(REQUIRED ACTION):
Only the lines below from the one containing "suggest ipfs-desktop when" to the one containing "web ui 2.5.3" should be repeated, both included and unchanged.

(SUPPLIED MATERIAL):
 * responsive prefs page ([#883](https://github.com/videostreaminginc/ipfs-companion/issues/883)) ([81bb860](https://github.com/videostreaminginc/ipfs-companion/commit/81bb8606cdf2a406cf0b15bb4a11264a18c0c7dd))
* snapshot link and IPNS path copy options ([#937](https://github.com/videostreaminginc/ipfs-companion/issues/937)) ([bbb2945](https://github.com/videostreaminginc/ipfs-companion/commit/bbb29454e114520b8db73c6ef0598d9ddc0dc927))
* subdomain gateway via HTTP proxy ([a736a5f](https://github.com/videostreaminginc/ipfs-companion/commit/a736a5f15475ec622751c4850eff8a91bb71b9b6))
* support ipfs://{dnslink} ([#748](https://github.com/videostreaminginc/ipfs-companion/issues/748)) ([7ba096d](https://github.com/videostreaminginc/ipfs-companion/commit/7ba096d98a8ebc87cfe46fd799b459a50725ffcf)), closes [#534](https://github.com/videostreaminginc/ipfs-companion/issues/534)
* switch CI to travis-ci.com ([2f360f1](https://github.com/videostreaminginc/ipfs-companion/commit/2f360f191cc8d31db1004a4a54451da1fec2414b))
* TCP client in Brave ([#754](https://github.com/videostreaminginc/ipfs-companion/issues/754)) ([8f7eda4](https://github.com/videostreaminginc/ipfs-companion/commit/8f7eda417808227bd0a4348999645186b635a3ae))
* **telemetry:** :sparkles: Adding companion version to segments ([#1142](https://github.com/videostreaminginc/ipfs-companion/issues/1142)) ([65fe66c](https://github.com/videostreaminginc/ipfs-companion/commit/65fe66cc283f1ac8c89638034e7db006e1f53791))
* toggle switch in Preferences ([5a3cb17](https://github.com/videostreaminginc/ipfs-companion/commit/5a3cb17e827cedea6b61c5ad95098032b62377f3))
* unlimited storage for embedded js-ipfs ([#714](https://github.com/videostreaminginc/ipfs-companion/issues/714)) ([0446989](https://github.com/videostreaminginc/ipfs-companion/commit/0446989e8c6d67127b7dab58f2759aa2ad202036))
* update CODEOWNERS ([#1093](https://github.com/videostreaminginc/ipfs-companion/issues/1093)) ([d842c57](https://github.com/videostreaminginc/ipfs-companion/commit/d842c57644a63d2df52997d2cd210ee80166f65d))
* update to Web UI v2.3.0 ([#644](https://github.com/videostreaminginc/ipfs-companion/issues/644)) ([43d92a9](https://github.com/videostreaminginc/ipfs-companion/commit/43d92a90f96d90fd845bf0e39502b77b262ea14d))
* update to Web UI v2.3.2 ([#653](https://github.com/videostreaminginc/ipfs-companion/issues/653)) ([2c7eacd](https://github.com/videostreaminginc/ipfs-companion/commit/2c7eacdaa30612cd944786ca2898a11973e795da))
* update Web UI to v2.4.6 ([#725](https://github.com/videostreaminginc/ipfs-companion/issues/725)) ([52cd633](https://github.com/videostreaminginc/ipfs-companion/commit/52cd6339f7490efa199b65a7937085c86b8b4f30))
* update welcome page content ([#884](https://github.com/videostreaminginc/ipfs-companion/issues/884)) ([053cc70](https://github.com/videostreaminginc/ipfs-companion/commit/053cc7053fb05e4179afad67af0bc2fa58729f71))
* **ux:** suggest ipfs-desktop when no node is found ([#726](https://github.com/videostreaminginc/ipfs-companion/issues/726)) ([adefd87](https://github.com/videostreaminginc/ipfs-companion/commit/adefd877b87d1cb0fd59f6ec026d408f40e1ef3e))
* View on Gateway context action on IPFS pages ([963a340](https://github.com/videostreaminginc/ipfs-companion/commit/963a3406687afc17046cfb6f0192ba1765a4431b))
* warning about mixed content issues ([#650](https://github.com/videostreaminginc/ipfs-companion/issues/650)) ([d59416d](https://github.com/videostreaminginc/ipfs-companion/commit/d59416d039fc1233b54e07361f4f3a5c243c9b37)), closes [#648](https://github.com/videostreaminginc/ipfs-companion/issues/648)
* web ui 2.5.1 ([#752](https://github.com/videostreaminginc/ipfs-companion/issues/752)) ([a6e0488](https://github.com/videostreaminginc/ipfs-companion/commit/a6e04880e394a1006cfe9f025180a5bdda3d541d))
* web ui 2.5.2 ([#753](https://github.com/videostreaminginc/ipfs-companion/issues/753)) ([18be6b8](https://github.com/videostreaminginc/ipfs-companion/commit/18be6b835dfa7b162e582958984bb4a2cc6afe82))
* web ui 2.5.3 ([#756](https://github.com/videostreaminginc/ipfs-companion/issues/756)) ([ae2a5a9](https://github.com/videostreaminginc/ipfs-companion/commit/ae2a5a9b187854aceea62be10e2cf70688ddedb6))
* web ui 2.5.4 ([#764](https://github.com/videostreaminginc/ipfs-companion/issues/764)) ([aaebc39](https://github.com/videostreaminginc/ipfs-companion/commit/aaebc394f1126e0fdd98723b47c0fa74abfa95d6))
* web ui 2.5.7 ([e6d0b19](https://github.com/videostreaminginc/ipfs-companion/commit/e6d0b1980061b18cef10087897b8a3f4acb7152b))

(SOLUTION FOR THIS PROBLEM):
* **ux:** suggest ipfs-desktop when no node is found ([#726](https://github.com/videostreaminginc/ipfs-companion/issues/726)) ([adefd87](https://github.com/videostreaminginc/ipfs-companion/commit/adefd877b87d1cb0fd59f6ec026d408f40e1ef3e))
* View on Gateway context action on IPFS pages ([963a340](https://github.com/videostreaminginc/ipfs-companion/commit/963a3406687afc17046cfb6f0192ba1765a4431b))
* warning about mixed content issues ([#650](https://github.com/videostreaminginc/ipfs-companion/issues/650)) ([d59416d](https://github.com/videostreaminginc/ipfs-companion/commit/d59416d039fc1233b54e07361f4f3a5c243c9b37)), closes [#648](https://github.com/videostreaminginc/ipfs-companion/issues/648)
* web ui 2.5.1 ([#752](https://github.com/videostreaminginc/ipfs-companion/issues/752)) ([a6e0488](https://github.com/videostreaminginc/ipfs-companion/commit/a6e04880e394a1006cfe9f025180a5bdda3d541d))
* web ui 2.5.2 ([#753](https://github.com/videostreaminginc/ipfs-companion/issues/753)) ([18be6b8](https://github.com/videostreaminginc/ipfs-companion/commit/18be6b835dfa7b162e582958984bb4a2cc6afe82))
* web ui 2.5.3 ([#756](https://github.com/videostreaminginc/ipfs-companion/issues/756)) ([ae2a5a9](https://github.com/videostreaminginc/ipfs-companion/commit/ae2a5a9b187854aceea62be10e2cf70688ddedb6))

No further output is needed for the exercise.